By George Gregoriou
Recent polls gave Nea Demokratia a 2-3 lead in the coming elections. It was 6-7 before George Papandreou was catapulted to be PASOK’s leader. Are the voters still tired of PASOK. The Simitis leadership burned out, referred to as governing fatigue. Voters get tired seeing the same faces, hearing the same speeches and promises, broken too long. Will George Papandreou save PASOK from defeat? Does he offer only a new face and an old name or a new direction in Greek politics? A new direction will be mostly in domestic politics, whether Karamanlis or Papandreou is Prime Minister on March 7.
There will be no surprises in foreign policy. Karamanlis and Papandreou are pro-American and Greece is part of the European Union.
Is Nea Demokratia the answer? Who is Costas Karamanlis? He is the nephew of his uncle. He never held political office. He is on the offensive. What stood out were his repetitive statements: “Elections right now”; “the PASOK establishment is corrupt”; “Simitis is incompetent”; “It is time for change”. The headlines in the conservative media were: “Karamanlis is strong, a doer, with principles”. When Simitis went to Copenhagen to negotiate Cyprus’ accession into the EU, the headlines were “Karamanlis is in Copenhagen to do battle for Cyprus”. Simitis went to Ankara, so did Karamanlis, to fight for Greek interests. Tassos Papadopoulos went to Athens to meet Simitis, Karamanlis went to Nicosia to meet Papadopoulos. Whatever Simitis does, Karamanlis did the same. He will not be upstaged. If “repetition” and “mimicking” determines Greek elections Karamanlis may be the next PM of Greece.

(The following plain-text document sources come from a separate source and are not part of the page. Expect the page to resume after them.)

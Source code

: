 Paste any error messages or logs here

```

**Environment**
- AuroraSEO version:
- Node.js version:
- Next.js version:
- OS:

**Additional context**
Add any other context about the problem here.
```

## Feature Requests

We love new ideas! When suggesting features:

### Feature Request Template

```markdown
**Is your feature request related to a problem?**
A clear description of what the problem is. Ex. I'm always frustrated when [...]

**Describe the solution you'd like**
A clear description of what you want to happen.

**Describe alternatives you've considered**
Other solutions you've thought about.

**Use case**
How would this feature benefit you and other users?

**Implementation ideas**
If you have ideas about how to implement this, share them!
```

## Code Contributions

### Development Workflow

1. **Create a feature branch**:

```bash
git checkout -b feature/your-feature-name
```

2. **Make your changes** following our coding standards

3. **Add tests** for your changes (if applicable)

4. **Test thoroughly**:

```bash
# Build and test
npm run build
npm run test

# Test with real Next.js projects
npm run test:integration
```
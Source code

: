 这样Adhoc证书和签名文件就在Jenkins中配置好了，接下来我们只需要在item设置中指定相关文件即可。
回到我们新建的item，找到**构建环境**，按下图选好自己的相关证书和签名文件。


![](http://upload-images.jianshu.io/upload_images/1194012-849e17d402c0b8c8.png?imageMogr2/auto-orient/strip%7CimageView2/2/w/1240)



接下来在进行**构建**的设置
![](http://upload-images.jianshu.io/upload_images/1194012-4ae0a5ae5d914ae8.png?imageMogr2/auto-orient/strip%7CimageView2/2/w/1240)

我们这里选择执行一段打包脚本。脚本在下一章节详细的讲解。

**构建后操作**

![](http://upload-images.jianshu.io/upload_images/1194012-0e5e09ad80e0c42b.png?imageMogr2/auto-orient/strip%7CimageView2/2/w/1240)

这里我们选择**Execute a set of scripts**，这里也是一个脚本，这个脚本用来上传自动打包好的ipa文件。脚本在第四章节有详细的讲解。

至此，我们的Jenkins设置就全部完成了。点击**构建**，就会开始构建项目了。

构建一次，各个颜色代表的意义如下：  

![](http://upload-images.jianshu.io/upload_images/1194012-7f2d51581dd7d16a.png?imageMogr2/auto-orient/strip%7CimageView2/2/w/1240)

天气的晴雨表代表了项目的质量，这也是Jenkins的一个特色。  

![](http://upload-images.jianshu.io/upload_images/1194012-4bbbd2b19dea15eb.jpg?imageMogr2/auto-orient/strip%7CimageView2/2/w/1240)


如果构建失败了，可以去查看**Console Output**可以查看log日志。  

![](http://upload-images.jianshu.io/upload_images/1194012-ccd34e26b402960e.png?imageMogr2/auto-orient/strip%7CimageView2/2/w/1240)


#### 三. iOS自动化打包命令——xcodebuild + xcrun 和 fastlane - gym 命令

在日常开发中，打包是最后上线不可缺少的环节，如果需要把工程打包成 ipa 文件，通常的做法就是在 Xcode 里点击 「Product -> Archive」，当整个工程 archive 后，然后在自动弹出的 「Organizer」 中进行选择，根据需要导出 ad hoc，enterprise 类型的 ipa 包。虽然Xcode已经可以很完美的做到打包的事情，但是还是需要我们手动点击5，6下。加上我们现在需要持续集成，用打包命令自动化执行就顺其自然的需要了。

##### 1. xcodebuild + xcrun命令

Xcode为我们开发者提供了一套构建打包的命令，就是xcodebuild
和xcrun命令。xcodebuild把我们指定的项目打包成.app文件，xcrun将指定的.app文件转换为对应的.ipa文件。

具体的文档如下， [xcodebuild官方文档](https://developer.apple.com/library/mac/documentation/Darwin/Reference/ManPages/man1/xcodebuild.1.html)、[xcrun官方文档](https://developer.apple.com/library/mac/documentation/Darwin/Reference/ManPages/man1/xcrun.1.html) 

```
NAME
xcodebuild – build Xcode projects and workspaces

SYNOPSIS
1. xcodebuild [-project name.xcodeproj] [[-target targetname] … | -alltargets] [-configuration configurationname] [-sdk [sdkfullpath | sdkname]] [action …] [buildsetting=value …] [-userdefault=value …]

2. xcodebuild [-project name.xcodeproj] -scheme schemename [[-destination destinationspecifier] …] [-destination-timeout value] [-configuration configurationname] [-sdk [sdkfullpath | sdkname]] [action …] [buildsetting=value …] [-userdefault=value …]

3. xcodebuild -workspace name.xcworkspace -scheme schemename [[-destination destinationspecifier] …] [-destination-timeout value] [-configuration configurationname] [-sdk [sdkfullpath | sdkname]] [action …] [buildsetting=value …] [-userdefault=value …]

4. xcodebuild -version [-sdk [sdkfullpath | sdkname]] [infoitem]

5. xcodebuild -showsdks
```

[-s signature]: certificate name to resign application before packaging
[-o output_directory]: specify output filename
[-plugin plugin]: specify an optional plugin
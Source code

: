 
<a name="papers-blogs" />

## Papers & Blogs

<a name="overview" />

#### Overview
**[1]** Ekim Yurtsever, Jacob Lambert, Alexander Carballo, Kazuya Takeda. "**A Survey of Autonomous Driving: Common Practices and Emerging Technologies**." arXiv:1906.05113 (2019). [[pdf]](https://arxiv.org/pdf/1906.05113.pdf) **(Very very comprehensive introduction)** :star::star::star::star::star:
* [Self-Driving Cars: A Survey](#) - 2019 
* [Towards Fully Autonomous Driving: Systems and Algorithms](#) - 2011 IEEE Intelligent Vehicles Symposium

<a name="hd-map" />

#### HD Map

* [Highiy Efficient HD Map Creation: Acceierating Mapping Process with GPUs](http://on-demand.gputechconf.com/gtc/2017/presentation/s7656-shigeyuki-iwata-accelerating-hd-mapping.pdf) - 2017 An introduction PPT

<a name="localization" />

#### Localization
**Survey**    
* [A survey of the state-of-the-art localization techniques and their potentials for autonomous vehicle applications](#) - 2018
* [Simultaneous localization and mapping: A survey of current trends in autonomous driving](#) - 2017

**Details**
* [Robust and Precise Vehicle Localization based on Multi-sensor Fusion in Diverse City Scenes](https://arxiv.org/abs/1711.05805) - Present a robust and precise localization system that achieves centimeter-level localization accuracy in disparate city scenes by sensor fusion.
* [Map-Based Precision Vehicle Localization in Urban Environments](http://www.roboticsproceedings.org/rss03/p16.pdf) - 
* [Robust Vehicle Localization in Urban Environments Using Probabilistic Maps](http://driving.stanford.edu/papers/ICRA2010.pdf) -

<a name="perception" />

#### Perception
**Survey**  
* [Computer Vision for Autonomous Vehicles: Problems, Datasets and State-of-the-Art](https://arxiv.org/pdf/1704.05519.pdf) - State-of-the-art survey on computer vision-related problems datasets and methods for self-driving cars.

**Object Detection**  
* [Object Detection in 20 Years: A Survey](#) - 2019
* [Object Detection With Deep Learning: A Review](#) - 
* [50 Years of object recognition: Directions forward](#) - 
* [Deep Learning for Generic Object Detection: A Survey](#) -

PASOK deserves credit for Cyprus’ being in the EU on May 1, Greece’s membership in ONE, and the expensive projects for the Olympics. Why is Simitis in deep trouble? Simitis’ problem is his political line, the turn to the right, doing what Nea Demokratia would do, with vengeance. Nea Demokratia equals free market economy, in a purer form and faster pace than PASOK. Simitis’ slow pace alienated the popular masses and differentiated PASOK from the other parties on the left. He implemented economic and social policies which benefited the few wealthy, at the expense of the middle strata, the shopkeepers, and the wage earners. Simitis could not veer to the right and hold on to the masses of voters who kept PASOK in power for two decades. That is why he is out.
This is the problem of all European social-democracies, German and Scandinavian included. They turn to the right. They abandon the masses. Big owners of capital accumulate. The masses have to scramble for the bread-crumbs falling off the tables. But, PASOK did not turn far enough to the right to please the well-to-do. It only succeeded in displeasing the popular masses. Now, to win the March 7 election, it has to move to the left. Remember, it was anti-Bushism which got Schroeder reelected, barely.
If Germany could not do it, how could poor Greece to it? The Greek economy could not create enough wealth for all, rich and poor. Bush is a prime example, in the wealthiest country in the world. His becoming president through a “legalized” coup d’ tat, his hand-outs to the rich require war and lies, war on the poor and curtailment of civil liberties, “orange” alerts, and more lies to hold on to power for four more years. Lieberman was right on the free market economy and how the trickle down theory works when he said in 2000: “If you want to feed the birds [masses], you give more oats to the horses.” This is Bushism. Is ND neoliberalism different? Will Papandreou change the policies or suffer Simitis¹ fate, even a worse fate if the Kofi Annan Plan is not revised.
The Karamanlis alternative is clear: speed up the process towards privatization, dismantle the social state, and use scare tactics, xenophobia, nationalism, and scandals to cover Nea Demokratia’s neoliberal policies of helping the few at the expense of the many.